LA HABANA, Cuba, febrero (173.203.82.38) – En la historia de cualquier pueblo de Cuba hay un loco, pacífico como todo buen loco de pueblo; esos a los que la gente les toma cariño y los recuerdan por su nobleza, hasta después de muertos.
Pero la historia de un duende sí que es algo distinta, pues se trata de un ser fantástico que nadie sabe en qué fecha murió o si continúa vivo entre los vivos.
El poblado de Santa Fe, al oeste de La Habana, tiene un duende llamado Cristóbal, un anciano de pequeña estatura, negro, dueño de una casita de tablas, con techo de tejas rotas y la puerta que se aguanta de puro milagro.
Allí mismo, y después que la tropa mambisa al mando de Antonio Maceo incendiara el central Tahoro en 1896, los abuelos de Cristóbal levantaron su bohío alrededor de un frondoso roble, tal como hicieron muchos de los esclavos liberados para dedicarse a la pesca, la cría de aves, chivos y la artesanía.
Aquel caserío dio origen a Santa Fe, y hasta se piensa que fueron los esclavos quienes le pusieron de nombre al barrio El Roble, en homenaje al árbol querido.
Cuentan los residentes más antiguos que en la década de los cincuenta del siglo pasado, cuando talaron el viejo roble para continuar la carretera que pasa por los caseríos de Cangrejeras, Lazo de la Vega y Punta Brava, vieron a Cristóbal salir de su casa dando gritos y maldiciendo a los cuatro vientos, y que a partir de ese día se le vio triste y silencioso.

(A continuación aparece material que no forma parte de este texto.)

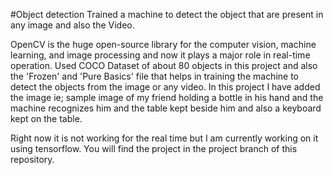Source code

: #Object detection 
Trained a machine to detect the object that are present in any image and also the Video.

OpenCV is the huge open-source library for the computer vision, machine learning, and image processing and now it plays a major role in real-time operation.
Used COCO Dataset of about 80 objects in this project and also the 'Frozen' and 'Pure Basics' file that helps in training the machine to detect the objects from the image or any video.
In this project I have added the image ie; sample image of my friend holding a bottle in his hand and the machine recognizes him and the table kept beside him and also a keyboard kept on the table.

Right now it is not working for the real time but I am currently working on it using tensorflow.
You will find the project in the project branch of this repository.
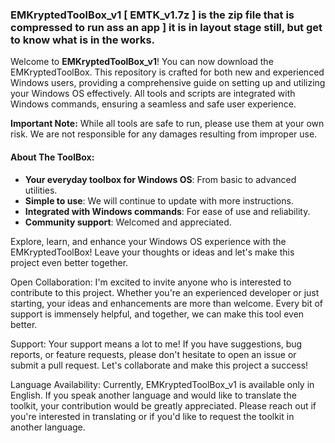 ### EMKryptedToolBox_v1 [ EMTK_v1.7z ] is the zip file that is compressed to run ass an app ] it is in layout stage still, but get to know what is in the works.

Welcome to **EMKryptedToolBox_v1**! You can now download the EMKryptedToolBox. This repository is crafted for both new and experienced Windows users, providing a comprehensive guide on setting up and utilizing your Windows OS effectively. All tools and scripts are integrated with Windows commands, ensuring a seamless and safe user experience.

**Important Note:** While all tools are safe to run, please use them at your own risk. We are not responsible for any damages resulting from improper use.

#### About The ToolBox:
- **Your everyday toolbox for Windows OS**: From basic to advanced utilities.
- **Simple to use**: We will continue to update with more instructions.
- **Integrated with Windows commands**: For ease of use and reliability.
- **Community support**: Welcomed and appreciated.

Explore, learn, and enhance your Windows OS experience with the EMKryptedToolBox! Leave your thoughts or ideas and let's make this project even better together.

Open Collaboration:
I'm excited to invite anyone who is interested to contribute to this project. Whether you're an experienced developer or just starting, your ideas and enhancements are more than welcome. Every bit of support is immensely helpful, and together, we can make this tool even better.

Support:
Your support means a lot to me! If you have suggestions, bug reports, or feature requests, please don't hesitate to open an issue or submit a pull request. Let's collaborate and make this project a success!

Language Availability: 
Currently, EMKryptedToolBox_v1 is available only in English. If you speak another language and would like to translate the toolkit, your contribution would be greatly appreciated. Please reach out if you're interested in translating or if you'd like to request the toolkit in another language.
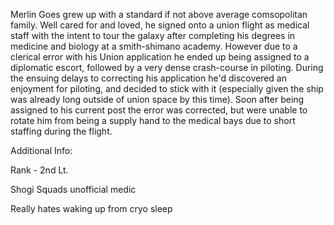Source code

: Merlin Goes grew up with a standard if not above average comsopolitan family. Well cared for and loved, he signed onto a union flight as medical staff with the intent to tour the galaxy after completing his degrees in medicine and biology at a smith-shimano academy. However due to a clerical error with his Union application he ended up being assigned to a diplomatic escort, followed by a very dense crash-course in piloting. During the ensuing delays to correcting his application he'd discovered an enjoyment for piloting, and decided to stick with it (especially given the ship was already long outside of union space by this time). 
Soon after being assigned to his current post the error was corrected, but were unable to rotate him from being a supply hand to the medical bays due to short staffing during the flight.

Additional Info:

Rank - 2nd Lt.

Shogi Squads unofficial medic

Really hates waking up from cryo sleep
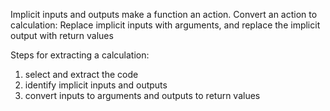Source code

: Implicit inputs and outputs make a function an action.
Convert an action to calculation: Replace implicit inputs with arguments, and replace the implicit output with return values

Steps for extracting a calculation:
1. select and extract the code
2. identify implicit inputs and outputs
3. convert inputs to arguments and outputs to return values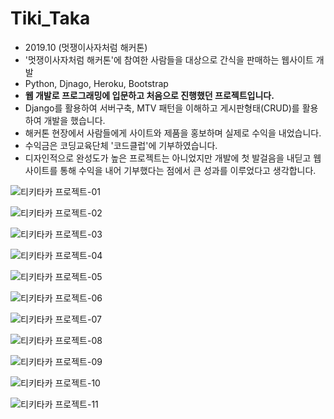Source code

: # Tiki_Taka

- 2019.10 (멋쟁이사자처럼 해커톤)
- '멋쟁이사자처럼 해커톤'에 참여한 사람들을 대상으로 간식을 판매하는 웹사이트 개발
- Python, Djnago, Heroku, Bootstrap
- **웹 개발로 프로그래밍에 입문하고 처음으로 진행했던 프로젝트입니다.**
- Django를 활용하여 서버구축, MTV 패턴을 이해하고 게시판형태(CRUD)를 활용 하여 개발을 했습니다.
- 해커톤 현장에서 사람들에게 사이트와 제품을 홍보하며 실제로 수익을 내었습니다.
- 수익금은 코딩교육단체 '코드클럽'에 기부하였습니다.
- 디자인적으로 완성도가 높은 프로젝트는 아니었지만 개발에 첫 발걸음을 내딛고 웹사이트를 통해 수익을 내어 기부했다는 점에서 큰 성과를 이루었다고 생각합니다.



![티키타카 프로젝트-01](https://user-images.githubusercontent.com/41064875/104459323-ef950e80-55ef-11eb-92ae-0141156cc20d.png)

![티키타카 프로젝트-02](https://user-images.githubusercontent.com/41064875/104459341-f4f25900-55ef-11eb-98a0-c93ab8ddf8ae.png)

![티키타카 프로젝트-03](https://user-images.githubusercontent.com/41064875/104459356-f885e000-55ef-11eb-873c-96f9d8d6016f.png)

![티키타카 프로젝트-04](https://user-images.githubusercontent.com/41064875/104459359-fa4fa380-55ef-11eb-9371-54f45bec22ec.png)

![티키타카 프로젝트-05](https://user-images.githubusercontent.com/41064875/104459366-fc196700-55ef-11eb-8a2e-8384dbe85236.png)

![티키타카 프로젝트-06](https://user-images.githubusercontent.com/41064875/104459373-fd4a9400-55ef-11eb-9ec0-bb63099d315f.png)

![티키타카 프로젝트-07](https://user-images.githubusercontent.com/41064875/104459378-ffacee00-55ef-11eb-9f3a-0e1523f5b74e.png)

![티키타카 프로젝트-08](https://user-images.githubusercontent.com/41064875/104459384-00de1b00-55f0-11eb-88a0-5444b3ac60e5.png)

![티키타카 프로젝트-09](https://user-images.githubusercontent.com/41064875/104459388-020f4800-55f0-11eb-8f99-4f82dec67f91.png)

![티키타카 프로젝트-10](https://user-images.githubusercontent.com/41064875/104459393-0471a200-55f0-11eb-9bf1-b93cb0b184de.png)

![티키타카 프로젝트-11](https://user-images.githubusercontent.com/41064875/104459401-06d3fc00-55f0-11eb-94d4-de47e850bc01.png)



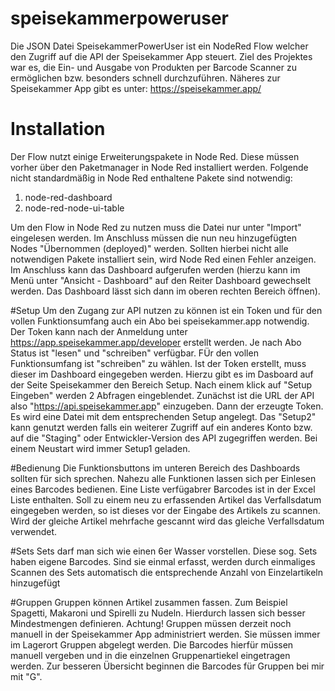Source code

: # speisekammerpoweruser
Die JSON Datei SpeisekammerPowerUser ist ein NodeRed Flow welcher den Zugriff auf die API der Speisekammer App steuert.
Ziel des Projektes war es, die Ein- und Ausgabe von Produkten per Barcode Scanner zu ermöglichen bzw. besonders schnell durchzuführen.
Näheres zur Speisekammer App gibt es unter: https://speisekammer.app/


# Installation
Der Flow nutzt einige Erweiterungspakete in Node Red. Diese müssen vorher über den Paketmanager in Node Red installiert werden.
Folgende nicht standardmäßig in Node Red enthaltene Pakete sind notwendig:
1. node-red-dashboard
2. node-red-node-ui-table

Um den Flow in Node Red zu nutzen muss die Datei nur unter "Import" eingelesen werden. Im Anschluss müssen die nun neu hinzugefügten Nodes "Übernommen (deployed)" werden.
Sollten hierbei nicht alle notwendigen Pakete installiert sein, wird Node Red einen Fehler anzeigen. Im Anschluss kann das Dashboard aufgerufen werden (hierzu kann im Menü unter "Ansicht - Dashboard" auf den Reiter Dashboard gewechselt werden. Das Dashboard lässt sich dann im oberen rechten Bereich öffnen).

#Setup
Um den Zugang zur API nutzen zu können ist ein Token und für den vollen Funktionsumfang auch ein Abo bei speisekammer.app notwendig. Der Token kann nach der Anmeldung unter https://app.speisekammer.app/developer erstellt werden. Je nach Abo Status ist "lesen" und "schreiben" verfügbar. FÜr den vollen Funktionsumfang ist "schreiben" zu wählen.
Ist der Token erstellt, muss dieser im Dashboard eingegeben werden. Hierzu gibt es im Dasboard auf der Seite Speisekammer den Bereich Setup. Nach einem klick auf "Setup Eingeben" werden 2 Abfragen eingeblendet.
Zunächst ist die URL der API also "https://api.speisekammer.app" einzugeben. Dann der erzeugte Token. Es wird eine Datei mit dem entsprechenden Setup angelegt. Das "Setup2" kann genutzt werden falls ein weiterer Zugriff auf ein anderes Konto bzw. auf die "Staging" oder Entwickler-Version des API zugegriffen werden. Bei einem Neustart wird immer Setup1 geladen.

#Bedienung
Die Funktionsbuttons im unteren Bereich des Dashboards sollten für sich sprechen. Nahezu alle Funktionen lassen sich per Einlesen eines Barcodes bedienen. Eine Liste verfügabrer Barcodes ist in der Excel Liste enthalten. Soll zu einem neu zu erfassenden Artikel das Verfallsdatum eingegeben werden, so ist dieses vor der Eingabe des Artikels zu scannen. Wird der gleiche Artikel mehrfache gescannt wird das gleiche Verfallsdatum verwendet.

#Sets
Sets darf man sich wie einen 6er Wasser vorstellen. Diese sog. Sets haben eigene Barcodes. Sind sie einmal erfasst, werden durch einmaliges Scannen des Sets automatisch die entsprechende Anzahl von Einzelartikeln hinzugefügt

#Gruppen
Gruppen können Artikel zusammen fassen. Zum Beispiel Spagetti, Makaroni und Spirelli zu Nudeln. Hierdurch lassen sich besser Mindestmengen definieren. Achtung! Gruppen müssen derzeit noch manuell in der Speisekammer App administriert werden. Sie müssen immer im Lagerort Gruppen abgelegt werden. Die Barcodes hierfür müssen manuell vergeben und in die einzelnen Gruppenartiekel eingetragen werden.
Zur besseren Übersicht beginnen die Barcodes für Gruppen bei mir mit "G".
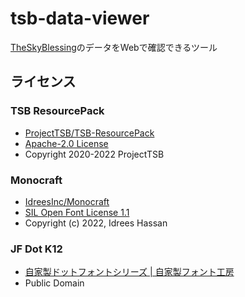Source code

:# tsb-data-viewer

[TheSkyBlessing](https://tsb.scriptarts.jp/)のデータをWebで確認できるツール

## ライセンス

### TSB ResourcePack

- [ProjectTSB/TSB-ResourcePack](https://github.com/ProjectTSB/TSB-ResourcePack)
- [Apache-2.0 License](https://www.apache.org/licenses/LICENSE-2.0)
- Copyright 2020-2022 ProjectTSB

### Monocraft

- [IdreesInc/Monocraft](https://github.com/IdreesInc/Monocraft)
- [SIL Open Font License 1.1](https://scripts.sil.org/cms/scripts/page.php?item_id=OFL_web)
- Copyright (c) 2022, Idrees Hassan

### JF Dot K12

- [自家製ドットフォントシリーズ | 自家製フォント工房](http://jikasei.me/font/jf-dotfont/)
- Public Domain

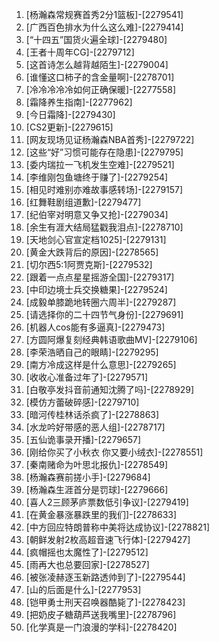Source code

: 
1. [杨瀚森常规赛首秀2分1篮板]-[2279541]
1. [广西百色排水为什么这么难]-[2279414]
1. [“十四五”国货火遍全球]-[2279480]
1. [王者十周年CG]-[2279712]
1. [这首诗怎么越背越陌生]-[2279004]
1. [谁懂这口柿子的含金量啊]-[2278701]
1. [冷冷冷冷冷如何正确保暖]-[2277558]
1. [霜降养生指南]-[2277962]
1. [今日霜降]-[2279430]
1. [CS2更新]-[2279615]
1. [网友现场见证杨瀚森NBA首秀]-[2279722]
1. [这些“好”习惯可能存在隐患]-[2279795]
1. [委内瑞拉一飞机发生空难]-[2279521]
1. [李维刚包鱼塘终于赚了]-[2279254]
1. [相见时难别亦难故事感转场]-[2279157]
1. [红舞鞋剧组道歉]-[2279477]
1. [纪伯宰对明意又争又抢]-[2279034]
1. [余生有涯大结局猛戳我泪点]-[2278710]
1. [天地剑心官宣定档1025]-[2279131]
1. [黄金大跌背后的原因]-[2278565]
1. [切尔西5:1阿贾克斯]-[2279532]
1. [跟着一点点星星摇游全国]-[2279317]
1. [中印边境士兵交换糖果]-[2279524]
1. [成毅单膝跪地转圈六周半]-[2279287]
1. [请选择你的二十四节气身份]-[2279691]
1. [机器人cos能有多逼真]-[2279473]
1. [方圆阿爆复刻经典韩语歌曲MV]-[2279106]
1. [李荣浩晒自己的眼睛]-[2279295]
1. [南方冷成这样是什么意思]-[2279265]
1. [收收心准备过年了]-[2279571]
1. [白敬亭发抖音前通知沈腾了吗]-[2278929]
1. [模仿方蕾破碎感]-[2279710]
1. [暗河传桂林话杀疯了]-[2278863]
1. [水龙吟好带感的恶人组]-[2278717]
1. [五仙诡事录开播]-[2279657]
1. [刚给你买了小秋衣 你又要小绒衣]-[2278551]
1. [秦南赌命为叶思北报仇]-[2278549]
1. [杨瀚森赛前搓小手]-[2279684]
1. [杨瀚森生涯首分是罚球]-[2279666]
1. [喜人2三顾茅庐票数低引争议]-[2279419]
1. [在黄金暴涨暴跌里的我们]-[2278633]
1. [中方回应特朗普称中美将达成协议]-[2278821]
1. [朝鲜发射2枚高超音速飞行体]-[2279427]
1. [疯帽摇也太魔性了]-[2279512]
1. [雨再大也总要回家]-[2278527]
1. [被张凌赫逐玉新路透帅到了]-[2279544]
1. [山的后面是什么]-[2277953]
1. [铠甲勇士刑天召唤器酷毙了]-[2278423]
1. [把奶皮子糖葫芦送我嘴里]-[2278796]
1. [化学真是一门浪漫的学科]-[2278420]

Unos dicen que murió hace tiempo. Otros dicen que lo escuchan llorar en las noches de luna llena, cuando se esconde en las ruinas de un antiguo cementerio de esclavos, no lejos de su casa, mientras hace sonar los herrumbrosos grilletes de los abuelos, que Cristóbal guardaba debajo de la cama. O lo ven saltando cercas para asustar a los gorriones, o sentado al borde de la carretera en las madrugadas de verano, disfrutando la fragancia de un árbol que despareció hace ya mucho tiempo.